**EXERCISE MATERIAL**.
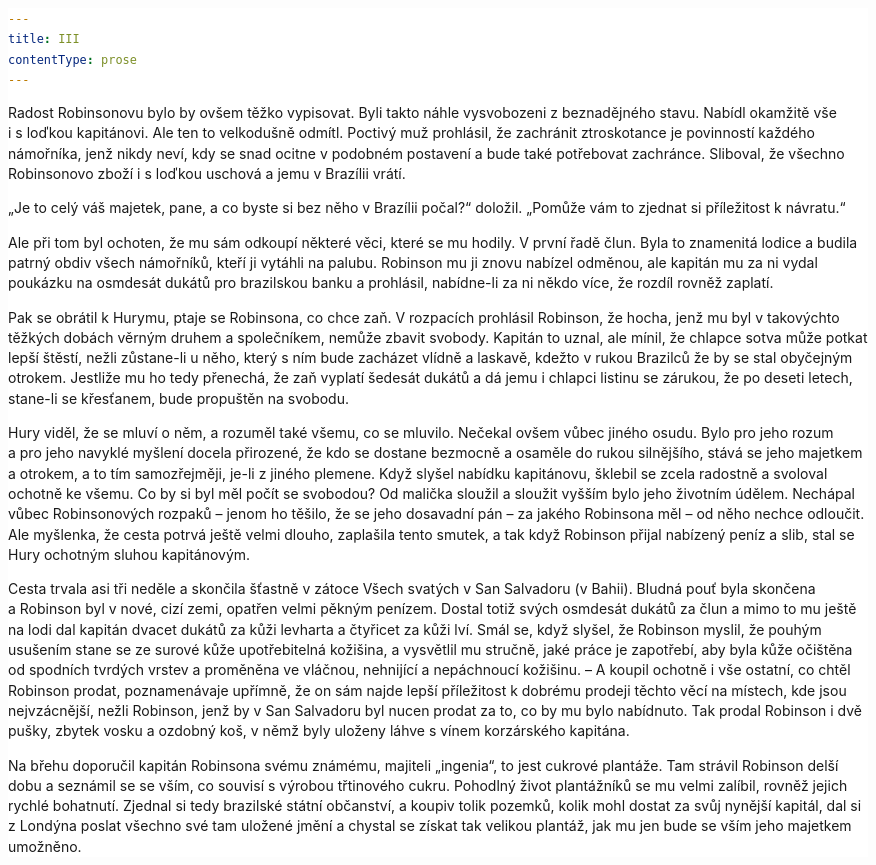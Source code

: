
 ```yaml
---
title: III
contentType: prose
---
```


<section>

Radost Robinsonovu bylo by ovšem těžko vypisovat. Byli takto náhle vysvobozeni z beznadějného stavu. Nabídl okamžitě vše i s loďkou kapitánovi. Ale ten to velkodušně odmítl. Poctivý muž prohlásil, že zachránit ztroskotance je povinností každého námořníka, jenž nikdy neví, kdy se snad ocitne v podobném postavení a bude také potřebovat zachránce. Sliboval, že všechno Robinsonovo zboží i s loďkou uschová a jemu v Brazílii vrátí.

„Je to celý váš majetek, pane, a co byste si bez něho v Brazílii počal?“ doložil. „Pomůže vám to zjednat si příležitost k návratu.“

Ale při tom byl ochoten, že mu sám odkoupí některé věci, které se mu hodily. V první řadě člun. Byla to znamenitá lodice a budila patrný obdiv všech námořníků, kteří ji vytáhli na palubu. Robinson mu ji znovu nabízel odměnou, ale kapitán mu za ni vydal poukázku na osmdesát dukátů pro brazilskou banku a prohlásil, nabídne-li za ni někdo více, že rozdíl rovněž zaplatí.

Pak se obrátil k Hurymu, ptaje se Robinsona, co chce zaň. V rozpacích prohlásil Robinson, že hocha, jenž mu byl v takovýchto těžkých dobách věrným druhem a společníkem, nemůže zbavit svobody. Kapitán to uznal, ale mínil, že chlapce sotva může potkat lepší štěstí, nežli zůstane-li u něho, který s ním bude zacházet vlídně a laskavě, kdežto v rukou Brazilců že by se stal obyčejným otrokem. Jestliže mu ho tedy přenechá, že zaň vyplatí šedesát dukátů a dá jemu i chlapci listinu se zárukou, že po deseti letech, stane-li se křesťanem, bude propuštěn na svobodu.

Hury viděl, že se mluví o něm, a rozuměl také všemu, co se mluvilo. Nečekal ovšem vůbec jiného osudu. Bylo pro jeho rozum a pro jeho navyklé myšlení docela přirozené, že kdo se dostane bezmocně a osaměle do rukou silnějšího, stává se jeho majetkem a otrokem, a to tím samozřejměji, je-li z jiného plemene. Když slyšel nabídku kapitánovu, šklebil se zcela radostně a svoloval ochotně ke všemu. Co by si byl měl počít se svobodou? Od malička sloužil a sloužit vyšším bylo jeho životním údělem. Nechápal vůbec Robinsonových rozpaků – jenom ho těšilo, že se jeho dosavadní pán – za jakého Robinsona měl – od něho nechce odloučit. Ale myšlenka, že cesta potrvá ještě velmi dlouho, zaplašila tento smutek, a tak když Robinson přijal nabízený peníz a slib, stal se Hury ochotným sluhou kapitánovým.

Cesta trvala asi tři neděle a skončila šťastně v zátoce Všech svatých v San Salvadoru (v Bahii). Bludná pouť byla skončena a Robinson byl v nové, cizí zemi, opatřen velmi pěkným penízem. Dostal totiž svých osmdesát dukátů za člun a mimo to mu ještě na lodi dal kapitán dvacet dukátů za kůži levharta a čtyřicet za kůži lví. Smál se, když slyšel, že Robinson myslil, že pouhým usušením stane se ze surové kůže upotřebitelná kožišina, a vysvětlil mu stručně, jaké práce je zapotřebí, aby byla kůže očištěna od spodních tvrdých vrstev a proměněna ve vláčnou, nehnijící a nepáchnoucí kožišinu. – A koupil ochotně i vše ostatní, co chtěl Robinson prodat, poznamenávaje upřímně, že on sám najde lepší příležitost k dobrému prodeji těchto věcí na místech, kde jsou nejvzácnější, nežli Robinson, jenž by v San Salvadoru byl nucen prodat za to, co by mu bylo nabídnuto. Tak prodal Robinson i dvě pušky, zbytek vosku a ozdobný koš, v němž byly uloženy láhve s vínem korzárského kapitána.

Na břehu doporučil kapitán Robinsona svému známému, majiteli „ingenia“, to jest cukrové plantáže. Tam strávil Robinson delší dobu a seznámil se se vším, co souvisí s výrobou třtinového cukru. Pohodlný život plantážníků se mu velmi zalíbil, rovněž jejich rychlé bohatnutí. Zjednal si tedy brazilské státní občanství, a koupiv tolik pozemků, kolik mohl dostat za svůj nynější kapitál, dal si z Londýna poslat všechno své tam uložené jmění a chystal se získat tak velikou plantáž, jak mu jen bude se vším jeho majetkem umožněno.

**TASK TO CARRY OUT**. Find where the line with "Radost Robinsonovu bylo" sits in the material above, then copy exactly from it through the line with "Pak se obrátil". Add no other line.

**RESPONSE TO THIS TASK**.
Radost Robinsonovu bylo by ovšem těžko vypisovat. Byli takto náhle vysvobozeni z beznadějného stavu. Nabídl okamžitě vše i s loďkou kapitánovi. Ale ten to velkodušně odmítl. Poctivý muž prohlásil, že zachránit ztroskotance je povinností každého námořníka, jenž nikdy neví, kdy se snad ocitne v podobném postavení a bude také potřebovat zachránce. Sliboval, že všechno Robinsonovo zboží i s loďkou uschová a jemu v Brazílii vrátí.

„Je to celý váš majetek, pane, a co byste si bez něho v Brazílii počal?“ doložil. „Pomůže vám to zjednat si příležitost k návratu.“

Ale při tom byl ochoten, že mu sám odkoupí některé věci, které se mu hodily. V první řadě člun. Byla to znamenitá lodice a budila patrný obdiv všech námořníků, kteří ji vytáhli na palubu. Robinson mu ji znovu nabízel odměnou, ale kapitán mu za ni vydal poukázku na osmdesát dukátů pro brazilskou banku a prohlásil, nabídne-li za ni někdo více, že rozdíl rovněž zaplatí.

Pak se obrátil k Hurymu, ptaje se Robinsona, co chce zaň. V rozpacích prohlásil Robinson, že hocha, jenž mu byl v takovýchto těžkých dobách věrným druhem a společníkem, nemůže zbavit svobody. Kapitán to uznal, ale mínil, že chlapce sotva může potkat lepší štěstí, nežli zůstane-li u něho, který s ním bude zacházet vlídně a laskavě, kdežto v rukou Brazilců že by se stal obyčejným otrokem. Jestliže mu ho tedy přenechá, že zaň vyplatí šedesát dukátů a dá jemu i chlapci listinu se zárukou, že po deseti letech, stane-li se křesťanem, bude propuštěn na svobodu.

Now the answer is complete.